### Exercise brief
The listing below should be reproduced exactly, with the pictures omitted.

### Given data

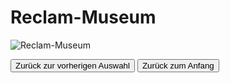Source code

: <link rel="stylesheet" href="/Buchstadt-Leipzig/css/style.css">

# Reclam-Museum

![Reclam-Museum](https://upload.wikimedia.org/wikipedia/commons/e/ec/Reclam-Regalwand_%28Marquardt%29.JPG)

<button type="button" onclick="history.back();">Zurück zur vorherigen Auswahl</button>
<button type="button" onclick="history.back();">Zurück zum Anfang</button>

### Response below
Source code

: <link rel="stylesheet" href="/Buchstadt-Leipzig/css/style.css">

# Reclam-Museum

![Reclam-Museum](https://upload.wikimedia.org/wikipedia/commons/e/ec/Reclam-Regalwand_%28Marquardt%29.JPG)

<button type="button" onclick="history.back();">Zurück zur vorherigen Auswahl</button>
<button type="button" onclick="history.back();">Zurück zum Anfang</button>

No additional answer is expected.